アメリカの強固な防空網を突破しニューヨーク上空を飛行
1952(昭和27)年の8月30日。イギリスのアブロ社が開発したジェット戦略爆撃機「バルカン(ヴァルカン)」が初飛行しました。
「バルカン」は、ヴィッカース製の「ヴァリアント」、ハンドレページ製の「ヴィクター」とともに「3Vボマー」と呼ばれることの多い機体です。これは3機種とも名前がアルファベットの「V」から始まるため。これらはイギリスの核戦力の一端を担う軍用機として同時期に開発されています。

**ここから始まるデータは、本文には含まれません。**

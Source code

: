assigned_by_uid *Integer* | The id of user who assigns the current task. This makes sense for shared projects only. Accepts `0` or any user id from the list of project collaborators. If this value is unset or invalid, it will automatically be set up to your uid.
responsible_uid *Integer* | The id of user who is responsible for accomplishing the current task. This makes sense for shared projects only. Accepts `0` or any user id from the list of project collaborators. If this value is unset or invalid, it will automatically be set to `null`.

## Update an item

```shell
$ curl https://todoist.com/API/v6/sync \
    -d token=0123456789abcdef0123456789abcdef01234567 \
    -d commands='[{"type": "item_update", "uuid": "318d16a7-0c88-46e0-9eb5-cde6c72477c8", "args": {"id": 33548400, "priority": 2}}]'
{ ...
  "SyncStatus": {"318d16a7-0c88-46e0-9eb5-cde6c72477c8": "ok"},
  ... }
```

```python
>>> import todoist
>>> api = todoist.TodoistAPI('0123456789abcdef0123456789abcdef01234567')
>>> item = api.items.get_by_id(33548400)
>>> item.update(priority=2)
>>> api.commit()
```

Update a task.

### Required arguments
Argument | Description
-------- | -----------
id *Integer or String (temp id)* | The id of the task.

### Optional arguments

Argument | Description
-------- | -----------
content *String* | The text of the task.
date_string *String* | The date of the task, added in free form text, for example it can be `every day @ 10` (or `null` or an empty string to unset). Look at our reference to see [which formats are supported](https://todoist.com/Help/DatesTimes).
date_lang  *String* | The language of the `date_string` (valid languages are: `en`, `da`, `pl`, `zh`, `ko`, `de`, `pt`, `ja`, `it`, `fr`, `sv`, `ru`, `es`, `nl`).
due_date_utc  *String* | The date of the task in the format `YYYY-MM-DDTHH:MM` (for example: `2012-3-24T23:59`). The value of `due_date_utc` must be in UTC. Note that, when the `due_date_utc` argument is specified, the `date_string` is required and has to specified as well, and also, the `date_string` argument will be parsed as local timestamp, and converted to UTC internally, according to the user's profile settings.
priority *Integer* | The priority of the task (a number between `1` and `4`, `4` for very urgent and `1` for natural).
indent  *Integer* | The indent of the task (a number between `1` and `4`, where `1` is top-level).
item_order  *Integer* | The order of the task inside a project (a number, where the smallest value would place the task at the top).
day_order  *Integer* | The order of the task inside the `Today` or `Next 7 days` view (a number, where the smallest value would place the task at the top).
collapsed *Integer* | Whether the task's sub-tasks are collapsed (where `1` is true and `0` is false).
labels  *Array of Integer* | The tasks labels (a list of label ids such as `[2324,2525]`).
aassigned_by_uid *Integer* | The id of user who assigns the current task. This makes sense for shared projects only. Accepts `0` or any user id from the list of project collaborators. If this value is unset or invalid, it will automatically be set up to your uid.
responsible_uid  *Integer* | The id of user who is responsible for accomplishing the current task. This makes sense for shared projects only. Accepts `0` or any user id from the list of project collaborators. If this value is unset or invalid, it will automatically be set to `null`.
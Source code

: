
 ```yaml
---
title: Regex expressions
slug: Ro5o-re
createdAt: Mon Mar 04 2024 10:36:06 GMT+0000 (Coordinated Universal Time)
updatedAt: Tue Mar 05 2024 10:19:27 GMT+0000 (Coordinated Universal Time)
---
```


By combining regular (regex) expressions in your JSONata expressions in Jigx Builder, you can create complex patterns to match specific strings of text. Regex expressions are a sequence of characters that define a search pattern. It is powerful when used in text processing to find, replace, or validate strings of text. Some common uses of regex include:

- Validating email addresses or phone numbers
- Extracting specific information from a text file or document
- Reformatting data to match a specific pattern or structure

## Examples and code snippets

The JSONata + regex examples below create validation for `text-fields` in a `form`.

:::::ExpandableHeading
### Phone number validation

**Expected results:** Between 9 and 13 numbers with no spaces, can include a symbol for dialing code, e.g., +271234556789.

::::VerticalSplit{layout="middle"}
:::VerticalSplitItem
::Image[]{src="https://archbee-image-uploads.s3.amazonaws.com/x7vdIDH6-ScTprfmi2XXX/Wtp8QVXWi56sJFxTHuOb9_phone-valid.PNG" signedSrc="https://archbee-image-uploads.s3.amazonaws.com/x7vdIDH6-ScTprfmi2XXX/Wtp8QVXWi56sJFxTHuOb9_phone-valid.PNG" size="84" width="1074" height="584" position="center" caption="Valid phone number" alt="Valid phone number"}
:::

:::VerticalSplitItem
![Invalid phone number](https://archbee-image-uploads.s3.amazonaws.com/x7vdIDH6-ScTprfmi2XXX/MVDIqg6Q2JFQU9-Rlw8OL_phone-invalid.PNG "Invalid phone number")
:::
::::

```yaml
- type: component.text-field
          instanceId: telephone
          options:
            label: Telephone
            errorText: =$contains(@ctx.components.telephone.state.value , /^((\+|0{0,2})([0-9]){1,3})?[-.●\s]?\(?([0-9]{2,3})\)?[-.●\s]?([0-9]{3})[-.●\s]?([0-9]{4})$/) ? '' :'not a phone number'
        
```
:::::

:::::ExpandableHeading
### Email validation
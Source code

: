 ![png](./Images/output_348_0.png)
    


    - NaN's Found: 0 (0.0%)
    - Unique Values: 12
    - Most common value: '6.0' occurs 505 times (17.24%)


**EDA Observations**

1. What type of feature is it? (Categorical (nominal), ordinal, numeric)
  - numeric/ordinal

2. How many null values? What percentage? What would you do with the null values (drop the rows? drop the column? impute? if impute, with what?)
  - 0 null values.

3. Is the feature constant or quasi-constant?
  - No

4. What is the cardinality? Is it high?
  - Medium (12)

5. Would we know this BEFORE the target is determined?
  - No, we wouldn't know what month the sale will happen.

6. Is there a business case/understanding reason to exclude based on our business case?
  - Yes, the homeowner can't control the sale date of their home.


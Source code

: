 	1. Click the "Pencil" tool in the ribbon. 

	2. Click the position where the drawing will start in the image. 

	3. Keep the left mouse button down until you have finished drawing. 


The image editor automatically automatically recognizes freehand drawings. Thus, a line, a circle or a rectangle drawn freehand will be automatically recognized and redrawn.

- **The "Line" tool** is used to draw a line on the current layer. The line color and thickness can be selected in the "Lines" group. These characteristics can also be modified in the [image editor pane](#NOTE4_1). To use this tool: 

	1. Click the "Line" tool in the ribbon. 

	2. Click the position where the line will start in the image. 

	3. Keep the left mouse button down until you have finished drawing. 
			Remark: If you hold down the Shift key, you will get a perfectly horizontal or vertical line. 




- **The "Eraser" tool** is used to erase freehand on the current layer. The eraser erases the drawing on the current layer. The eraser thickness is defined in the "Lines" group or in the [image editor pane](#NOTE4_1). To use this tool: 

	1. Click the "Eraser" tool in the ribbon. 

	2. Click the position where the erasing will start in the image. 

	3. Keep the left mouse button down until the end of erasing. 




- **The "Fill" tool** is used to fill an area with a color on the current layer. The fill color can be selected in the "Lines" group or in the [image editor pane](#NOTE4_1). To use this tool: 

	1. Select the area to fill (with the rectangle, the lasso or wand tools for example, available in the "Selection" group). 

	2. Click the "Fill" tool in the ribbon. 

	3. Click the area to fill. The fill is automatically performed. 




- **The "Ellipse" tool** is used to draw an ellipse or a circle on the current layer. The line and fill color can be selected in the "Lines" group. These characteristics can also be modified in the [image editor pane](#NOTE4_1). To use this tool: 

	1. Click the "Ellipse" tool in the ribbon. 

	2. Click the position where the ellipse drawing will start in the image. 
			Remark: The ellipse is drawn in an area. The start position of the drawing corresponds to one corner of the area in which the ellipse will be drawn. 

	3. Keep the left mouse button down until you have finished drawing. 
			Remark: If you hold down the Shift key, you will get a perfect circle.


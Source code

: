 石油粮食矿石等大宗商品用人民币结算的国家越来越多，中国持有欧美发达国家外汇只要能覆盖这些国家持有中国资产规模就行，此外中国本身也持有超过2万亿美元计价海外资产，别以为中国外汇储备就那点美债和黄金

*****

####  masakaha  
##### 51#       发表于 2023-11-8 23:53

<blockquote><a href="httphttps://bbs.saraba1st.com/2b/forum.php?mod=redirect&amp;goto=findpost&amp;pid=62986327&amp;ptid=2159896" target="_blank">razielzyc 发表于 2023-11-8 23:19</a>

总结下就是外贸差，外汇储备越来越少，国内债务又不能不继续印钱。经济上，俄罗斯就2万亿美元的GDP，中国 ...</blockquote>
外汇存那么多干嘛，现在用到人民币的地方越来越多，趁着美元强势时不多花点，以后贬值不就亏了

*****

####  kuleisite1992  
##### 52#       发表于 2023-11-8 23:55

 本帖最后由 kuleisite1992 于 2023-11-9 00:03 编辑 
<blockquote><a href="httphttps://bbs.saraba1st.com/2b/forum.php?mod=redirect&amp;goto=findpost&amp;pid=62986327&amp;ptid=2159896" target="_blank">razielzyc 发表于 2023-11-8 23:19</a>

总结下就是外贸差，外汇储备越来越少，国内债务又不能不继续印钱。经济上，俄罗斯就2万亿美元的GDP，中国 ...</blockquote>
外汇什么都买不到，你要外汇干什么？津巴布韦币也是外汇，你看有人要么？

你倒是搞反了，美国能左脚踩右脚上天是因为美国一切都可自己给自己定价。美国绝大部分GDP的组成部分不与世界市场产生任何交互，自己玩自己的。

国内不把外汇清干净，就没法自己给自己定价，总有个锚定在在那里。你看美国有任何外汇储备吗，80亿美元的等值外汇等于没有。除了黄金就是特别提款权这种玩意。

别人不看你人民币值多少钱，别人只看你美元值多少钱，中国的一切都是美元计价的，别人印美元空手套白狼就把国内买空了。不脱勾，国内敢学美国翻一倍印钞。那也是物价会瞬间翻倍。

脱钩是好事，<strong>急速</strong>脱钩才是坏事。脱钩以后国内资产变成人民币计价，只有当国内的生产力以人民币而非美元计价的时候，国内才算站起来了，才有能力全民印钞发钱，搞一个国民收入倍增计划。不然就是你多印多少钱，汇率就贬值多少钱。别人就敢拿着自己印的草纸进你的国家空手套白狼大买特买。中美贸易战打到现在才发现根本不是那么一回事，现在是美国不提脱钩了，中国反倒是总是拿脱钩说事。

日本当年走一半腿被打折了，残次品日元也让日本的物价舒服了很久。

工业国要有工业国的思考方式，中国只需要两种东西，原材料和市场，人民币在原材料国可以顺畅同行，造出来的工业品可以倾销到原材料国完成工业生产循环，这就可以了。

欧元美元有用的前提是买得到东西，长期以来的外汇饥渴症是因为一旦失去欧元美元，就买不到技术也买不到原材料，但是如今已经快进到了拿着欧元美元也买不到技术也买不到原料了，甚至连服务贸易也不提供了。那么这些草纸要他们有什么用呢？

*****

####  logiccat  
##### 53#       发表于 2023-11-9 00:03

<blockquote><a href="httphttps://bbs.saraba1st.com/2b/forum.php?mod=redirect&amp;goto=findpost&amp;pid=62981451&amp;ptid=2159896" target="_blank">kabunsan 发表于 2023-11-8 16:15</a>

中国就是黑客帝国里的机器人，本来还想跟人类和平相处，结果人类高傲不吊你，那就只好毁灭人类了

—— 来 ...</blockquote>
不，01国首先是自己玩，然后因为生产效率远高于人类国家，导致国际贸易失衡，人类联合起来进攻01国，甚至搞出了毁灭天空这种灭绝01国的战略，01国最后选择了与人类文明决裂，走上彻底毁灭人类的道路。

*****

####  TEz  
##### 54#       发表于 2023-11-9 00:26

「3Vボマー」のなかで唯一、水平尾翼のないデルタ翼形状を採用したのが「バルカン」です。当初は垂直尾翼すらない無尾翼機として計画されましたが、後に垂直尾翼は備えるようになりました。なお胴体中央部と主翼が一体構造となった大きなデルタ翼であるため機体構造が頑丈で、「ヴァリアント」や「ヴィクター」よりも低空侵攻能力に優れているという特徴も有していました。
この優れた低空侵攻能力が存分に発揮された例が、1960(昭和35)年に行われたスカイシールド演習での出来事です。このとき「バルカン」は仮想敵機としてキューバを発進したソ連爆撃機に扮しましたが、レーダーにキャッチされないよう電子攻撃(ECM)をかけつつ低空を飛行したことで、なんとアメリカの防空網を突破してニューヨーク上空への進入を成功させてしまったのです。
ほかにも「バルカン」は、デルタ翼構造に起因する副次的な効果として、特定の角度では機影がレーダーに映りにくいというメリットも持ち合わせていました。